Он шел, катя свою платформу вдоль набережной, и обеими ноздрями,
жмурясь от удовольствия, втягивал сырой запах рифейской воды, дальних бань
на Земле Святого Витта, чистых (и не очень) киммерийских тел, бобриных шкур,
мокрого лодочного дерева, запах древности, запах языческой святости. В окнах
по левую руку не горело ни огня, хотя сибирский обычай закрываться ставнями
в Киммерионе соблюдал только палач Илиан, прочие грабителей не опасались, да
и сквозняков тоже. Киммерион мирно спал в ожидании полуночного удара
колокола на Кроличьем острове. Розенталь однажды чинил там лестницу в
часовне Артемия и Уара: не особо трезвый звонарь ударил в колокол слишком
сильно, сверзился со стремянки, поломал стремянку и, кажется, ногу (или
руку), а также часть ограды Того, Кто Пришел. Чинить - кроме ноги (или
руки?) все пришлось Розенталю, стремянка заняла пять минут, ограда - всю
ночь до рассвета. Тот, Кто Пришел был похоронен здесь сто тридцать
приблизительно лет тому назад, и с тех пор никто не осмелился назвать его
близ могилы по имени. Лишь на расстоянии версты-другой от этого места,
только шепотом, сознавались киммерийцы в том, что похоронен в этой часовне
сам государь Всея Руси Александр Павлович, а если не он, то святой старец
Федор Кузьмич, все же иные могилы упомянутых лиц - а их немало во Внешней
Руси - фальшивые. Ну, почти все. Может быть, еще только две или три -
подлинные. Но не больше.
Впрочем, до удара колокола было еще полчаса. За парапетом Фавию
слышалось привычное шлепанье хвостами по воде, - многие бобры тоже
предпочитали ночной образ жизни. В принципе их вотчиной считался
противоположный конец Киммериона, юго-восточный, здесь же был запад, скорей
даже северо-запад. На самой набережной не было ни души; издалека Фавий
приметил огонек в угловом окне, глядящем сразу на набережную и на
Открытопереломный Канал: не иначе как известный всему город господин Чулвин
раскладывал очередной пасьянс. Но сегодня Розенталю был наряд не в этот дом,
а в следующий - в дом лодочника Астерия Коровина. Надлежало еще и "не
вызывать ажиотажа среди населения". Фавий надеялся, что пустая улица хоть
как-то соответствует такому требованию. Впрочем, захотят - все равно
придерутся. Но едва ли. Кто им по ночам тогда кровати ремонтировать будет?
Удивительно были устроены мозги Фавия: время суток он определял по
принципу "светло-темно", а все остальное игнорировал: и день недели, и
месяц, и год. По работе ему все это не требовалось. Есть день: это когда
спать. Есть ночь: это когда работать. Когда Розенталю кто-то рассказал, что
рожден он, Фавий, день в день на десять лет позже императора, Фавий только
плечами пожал: ну и что? С этим - к родителям. Это их заслуга. А в газете -
ни-ни. И огорченный репортер "Вечернего Киммериона" убрался восвояси.

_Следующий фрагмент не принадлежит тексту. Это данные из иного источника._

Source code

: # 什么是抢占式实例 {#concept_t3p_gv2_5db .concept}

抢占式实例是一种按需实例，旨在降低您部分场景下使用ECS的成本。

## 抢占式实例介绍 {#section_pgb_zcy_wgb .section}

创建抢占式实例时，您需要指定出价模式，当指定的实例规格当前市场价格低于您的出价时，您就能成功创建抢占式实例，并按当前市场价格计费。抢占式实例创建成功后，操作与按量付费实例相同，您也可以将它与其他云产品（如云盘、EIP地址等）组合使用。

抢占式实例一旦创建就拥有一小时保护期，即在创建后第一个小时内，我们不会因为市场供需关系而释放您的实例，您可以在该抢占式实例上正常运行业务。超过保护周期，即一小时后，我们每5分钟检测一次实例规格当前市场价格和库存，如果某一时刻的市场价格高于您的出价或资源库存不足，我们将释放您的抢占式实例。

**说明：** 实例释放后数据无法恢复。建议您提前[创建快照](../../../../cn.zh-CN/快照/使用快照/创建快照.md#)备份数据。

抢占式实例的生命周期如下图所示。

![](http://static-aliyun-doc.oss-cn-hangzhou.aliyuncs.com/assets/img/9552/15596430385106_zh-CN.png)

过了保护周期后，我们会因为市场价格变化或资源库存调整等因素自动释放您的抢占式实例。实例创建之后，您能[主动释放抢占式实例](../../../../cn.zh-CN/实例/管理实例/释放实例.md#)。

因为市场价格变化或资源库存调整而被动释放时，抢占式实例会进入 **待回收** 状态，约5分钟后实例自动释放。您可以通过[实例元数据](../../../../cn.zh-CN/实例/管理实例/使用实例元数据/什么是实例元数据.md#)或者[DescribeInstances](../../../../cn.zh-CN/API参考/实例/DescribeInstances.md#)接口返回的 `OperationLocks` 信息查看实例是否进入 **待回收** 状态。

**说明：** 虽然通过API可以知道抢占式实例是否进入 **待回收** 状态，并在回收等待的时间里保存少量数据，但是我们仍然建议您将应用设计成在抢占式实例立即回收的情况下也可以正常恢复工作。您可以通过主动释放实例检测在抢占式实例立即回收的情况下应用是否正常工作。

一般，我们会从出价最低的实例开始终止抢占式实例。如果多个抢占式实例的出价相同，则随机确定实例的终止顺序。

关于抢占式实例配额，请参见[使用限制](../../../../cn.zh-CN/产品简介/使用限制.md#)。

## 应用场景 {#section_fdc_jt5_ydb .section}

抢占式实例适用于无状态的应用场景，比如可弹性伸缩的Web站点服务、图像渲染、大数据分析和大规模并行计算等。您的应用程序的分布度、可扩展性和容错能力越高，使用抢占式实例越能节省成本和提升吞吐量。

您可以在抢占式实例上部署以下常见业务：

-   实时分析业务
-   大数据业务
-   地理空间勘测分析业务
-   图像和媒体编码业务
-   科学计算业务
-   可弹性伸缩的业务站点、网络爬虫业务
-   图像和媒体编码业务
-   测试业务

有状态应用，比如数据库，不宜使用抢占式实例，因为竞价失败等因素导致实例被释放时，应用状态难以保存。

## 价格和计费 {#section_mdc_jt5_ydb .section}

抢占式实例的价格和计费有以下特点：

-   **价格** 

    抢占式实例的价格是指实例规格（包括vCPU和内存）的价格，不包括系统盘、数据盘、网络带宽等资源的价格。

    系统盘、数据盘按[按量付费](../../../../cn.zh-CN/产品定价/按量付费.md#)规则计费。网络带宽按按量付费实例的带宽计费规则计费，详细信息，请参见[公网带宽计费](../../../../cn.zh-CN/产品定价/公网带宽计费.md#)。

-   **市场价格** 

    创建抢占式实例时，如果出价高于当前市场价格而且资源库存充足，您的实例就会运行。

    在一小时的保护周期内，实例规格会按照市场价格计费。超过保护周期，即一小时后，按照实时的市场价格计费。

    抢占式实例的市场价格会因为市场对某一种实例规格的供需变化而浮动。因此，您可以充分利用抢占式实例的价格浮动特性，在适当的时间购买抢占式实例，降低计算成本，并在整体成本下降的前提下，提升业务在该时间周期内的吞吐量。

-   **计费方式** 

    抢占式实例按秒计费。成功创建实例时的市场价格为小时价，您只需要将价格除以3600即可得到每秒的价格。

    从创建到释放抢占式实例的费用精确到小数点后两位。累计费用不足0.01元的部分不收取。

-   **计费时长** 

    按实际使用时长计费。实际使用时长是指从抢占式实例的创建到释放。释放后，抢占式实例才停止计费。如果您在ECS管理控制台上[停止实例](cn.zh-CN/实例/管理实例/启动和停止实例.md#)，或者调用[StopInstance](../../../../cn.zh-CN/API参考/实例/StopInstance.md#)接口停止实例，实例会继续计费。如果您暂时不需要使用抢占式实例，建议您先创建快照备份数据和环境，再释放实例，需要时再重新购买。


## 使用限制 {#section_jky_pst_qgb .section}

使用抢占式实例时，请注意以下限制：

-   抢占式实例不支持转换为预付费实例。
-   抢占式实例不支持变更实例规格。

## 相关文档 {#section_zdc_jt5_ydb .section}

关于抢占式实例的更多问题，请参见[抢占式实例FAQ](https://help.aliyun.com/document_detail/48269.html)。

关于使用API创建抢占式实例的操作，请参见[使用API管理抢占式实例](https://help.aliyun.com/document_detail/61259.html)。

Сейчас - Фавий нутром чуял - ночь. Значит - работа. Где? А вот она,
работа. Вот он, - дом Астерия. Дверь была прикрыта и вроде бы заперта. На
крыльце сидел огромный, плохо освещенный и, кажется, полупрозрачный человек.
"Призрак" - равнодушно подумал Розенталь. "Конан-варвар, что ли? А вроде бы
я кол ему на могиле прочно установил..."
Некоторое время призрак и Фавий друг друга рассматривали.
"Умеешь клепсидры чинить?" - услышал в собственной голове Розенталь
гулкую мысль Конана.
- Смотря какие, - ответил он вслух. - Надо посмотреть.
"Она там, внизу. Не надо ее ремонтировать. Обещаешь?"
- Ну? - привычно ответил Розенталь. Призрак не понял.
"Обещаешь?"
- Ну?
"Обещаешь или нет?" - призрак начинал сердиться.
- Ну, обещаю, - нехотя сказал Розенталь.
Вообще-то такое обещание противоречило принципам фирмы. Но в
инструкциях форму общения с призраками как-то упустили. Фавий засомневался:
а хорошо ли он установил кол на могиле Конана? Прочно ли? Если прочно, чего
тогда работать мешает, с вопросами пристает? И вдруг вспомнил - еще в школе
он узнал от соседки по парте формулу на все случаи жизни:
- Слушай, а какое сегодня число?
Формула была могучая: не зря Розанель Чердак, которая Розенталю ее
сообщила, теперь вышла в большие меховщицы на Елисеевом Поле. Если К нан и
знал ответ, то через миг тот потерял значение: вдалеке на юге гулко ударил
Архонтов Шмель. Один раз, как всегда. Призрак неодобрительно глянул на Фавия
и исчез. Вход в дом Астерия был свободен.
С реки тянуло зимним ветром; в этом году Рифей не замерз вовсе.